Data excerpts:

[Start of section]

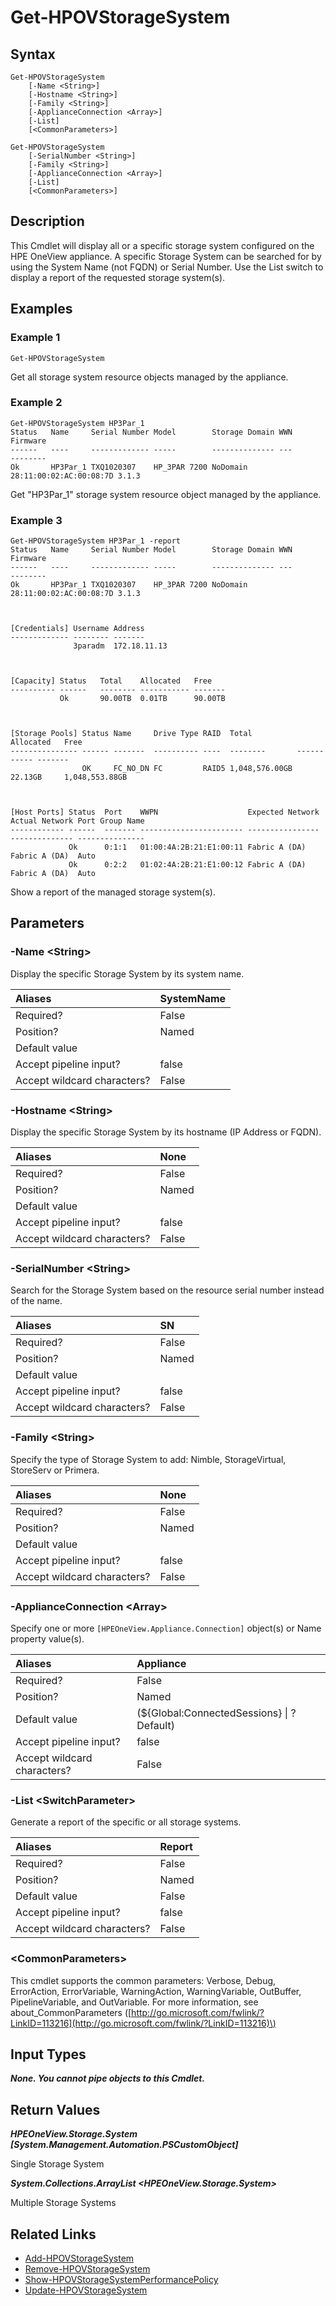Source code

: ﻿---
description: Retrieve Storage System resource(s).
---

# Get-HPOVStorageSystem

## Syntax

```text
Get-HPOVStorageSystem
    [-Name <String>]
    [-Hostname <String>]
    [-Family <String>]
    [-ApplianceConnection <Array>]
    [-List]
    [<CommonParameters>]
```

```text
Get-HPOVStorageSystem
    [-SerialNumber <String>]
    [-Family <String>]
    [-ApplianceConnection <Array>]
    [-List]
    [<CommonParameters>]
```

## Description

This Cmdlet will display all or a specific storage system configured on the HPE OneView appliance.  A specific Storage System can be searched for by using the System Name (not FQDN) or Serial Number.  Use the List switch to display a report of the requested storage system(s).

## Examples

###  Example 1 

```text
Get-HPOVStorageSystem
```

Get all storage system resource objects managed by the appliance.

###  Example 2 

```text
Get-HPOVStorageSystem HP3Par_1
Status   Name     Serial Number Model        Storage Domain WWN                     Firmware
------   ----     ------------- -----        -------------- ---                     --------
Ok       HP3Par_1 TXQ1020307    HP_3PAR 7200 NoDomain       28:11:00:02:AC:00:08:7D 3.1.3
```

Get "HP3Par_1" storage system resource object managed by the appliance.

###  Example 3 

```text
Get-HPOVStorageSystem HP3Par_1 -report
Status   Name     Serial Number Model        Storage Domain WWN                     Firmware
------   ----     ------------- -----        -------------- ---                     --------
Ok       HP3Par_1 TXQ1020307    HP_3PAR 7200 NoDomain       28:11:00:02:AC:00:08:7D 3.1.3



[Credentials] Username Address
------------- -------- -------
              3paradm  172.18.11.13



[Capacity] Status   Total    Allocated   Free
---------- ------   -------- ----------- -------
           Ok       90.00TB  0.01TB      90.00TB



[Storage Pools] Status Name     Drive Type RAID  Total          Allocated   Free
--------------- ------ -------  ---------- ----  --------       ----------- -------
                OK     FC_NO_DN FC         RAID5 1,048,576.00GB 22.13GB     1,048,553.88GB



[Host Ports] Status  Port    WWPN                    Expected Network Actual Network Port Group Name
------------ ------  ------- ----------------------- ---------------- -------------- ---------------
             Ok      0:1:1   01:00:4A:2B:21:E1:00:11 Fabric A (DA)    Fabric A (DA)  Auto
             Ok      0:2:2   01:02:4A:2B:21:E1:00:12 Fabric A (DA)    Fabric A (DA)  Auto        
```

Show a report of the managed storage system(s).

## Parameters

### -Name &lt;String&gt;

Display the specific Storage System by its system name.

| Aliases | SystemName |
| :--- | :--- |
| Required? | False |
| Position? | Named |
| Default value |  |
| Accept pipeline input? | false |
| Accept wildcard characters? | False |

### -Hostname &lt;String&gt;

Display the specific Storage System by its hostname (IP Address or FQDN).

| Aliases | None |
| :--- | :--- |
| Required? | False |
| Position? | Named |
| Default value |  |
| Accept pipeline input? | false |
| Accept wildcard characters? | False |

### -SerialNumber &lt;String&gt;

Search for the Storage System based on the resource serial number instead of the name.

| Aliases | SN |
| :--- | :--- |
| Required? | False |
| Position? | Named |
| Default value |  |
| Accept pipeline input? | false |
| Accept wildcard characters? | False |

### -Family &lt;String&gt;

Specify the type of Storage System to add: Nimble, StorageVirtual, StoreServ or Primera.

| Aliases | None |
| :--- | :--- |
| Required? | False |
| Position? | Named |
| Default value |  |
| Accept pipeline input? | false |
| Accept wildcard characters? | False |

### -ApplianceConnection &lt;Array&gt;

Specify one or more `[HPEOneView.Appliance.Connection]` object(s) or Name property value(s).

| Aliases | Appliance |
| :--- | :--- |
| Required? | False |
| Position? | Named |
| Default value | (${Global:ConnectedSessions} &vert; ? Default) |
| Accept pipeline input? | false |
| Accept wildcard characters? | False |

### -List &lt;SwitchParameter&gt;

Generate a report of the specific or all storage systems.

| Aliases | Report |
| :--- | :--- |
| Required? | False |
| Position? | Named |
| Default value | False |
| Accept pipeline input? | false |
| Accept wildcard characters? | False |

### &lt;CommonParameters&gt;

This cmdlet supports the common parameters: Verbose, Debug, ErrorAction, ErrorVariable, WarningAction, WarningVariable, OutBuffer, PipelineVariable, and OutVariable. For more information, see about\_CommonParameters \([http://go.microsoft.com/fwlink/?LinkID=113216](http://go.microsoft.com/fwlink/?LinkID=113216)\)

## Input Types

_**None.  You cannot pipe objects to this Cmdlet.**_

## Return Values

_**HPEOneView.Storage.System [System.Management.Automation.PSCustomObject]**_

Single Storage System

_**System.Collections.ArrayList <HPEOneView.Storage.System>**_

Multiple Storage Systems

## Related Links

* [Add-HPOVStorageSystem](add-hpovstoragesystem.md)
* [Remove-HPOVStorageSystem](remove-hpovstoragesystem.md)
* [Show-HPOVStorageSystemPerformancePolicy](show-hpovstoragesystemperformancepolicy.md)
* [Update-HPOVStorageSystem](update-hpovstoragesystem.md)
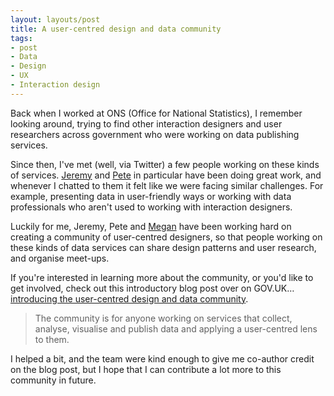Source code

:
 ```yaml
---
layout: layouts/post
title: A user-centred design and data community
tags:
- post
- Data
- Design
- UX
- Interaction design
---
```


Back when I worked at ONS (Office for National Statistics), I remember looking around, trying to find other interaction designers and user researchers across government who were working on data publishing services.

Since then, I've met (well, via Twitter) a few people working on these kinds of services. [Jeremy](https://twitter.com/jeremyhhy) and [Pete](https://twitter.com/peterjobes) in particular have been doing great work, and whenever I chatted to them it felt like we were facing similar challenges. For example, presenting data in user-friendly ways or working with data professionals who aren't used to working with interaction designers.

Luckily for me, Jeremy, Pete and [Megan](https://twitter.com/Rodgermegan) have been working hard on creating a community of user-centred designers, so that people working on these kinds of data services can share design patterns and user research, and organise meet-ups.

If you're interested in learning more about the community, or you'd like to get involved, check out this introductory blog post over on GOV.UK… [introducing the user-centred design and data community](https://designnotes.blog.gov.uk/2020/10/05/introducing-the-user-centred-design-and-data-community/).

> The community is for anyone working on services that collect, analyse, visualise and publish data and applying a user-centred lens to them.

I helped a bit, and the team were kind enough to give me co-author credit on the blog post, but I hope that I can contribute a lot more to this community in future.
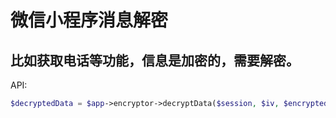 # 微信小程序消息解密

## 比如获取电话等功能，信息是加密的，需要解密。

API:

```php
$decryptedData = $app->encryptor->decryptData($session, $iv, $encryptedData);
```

[End of section]

What to produce: Only the lines containing the string "that" are needed; pull them out of the records.

Response below:
Luckily for me, Jeremy, Pete and [Megan](https://twitter.com/Rodgermegan) have been working hard on creating a community of user-centred designers, so that people working on these kinds of data services can share design patterns and user research, and organise meet-ups.
> The community is for anyone working on services that collect, analyse, visualise and publish data and applying a user-centred lens to them.
I helped a bit, and the team were kind enough to give me co-author credit on the blog post, but I hope that I can contribute a lot more to this community in future.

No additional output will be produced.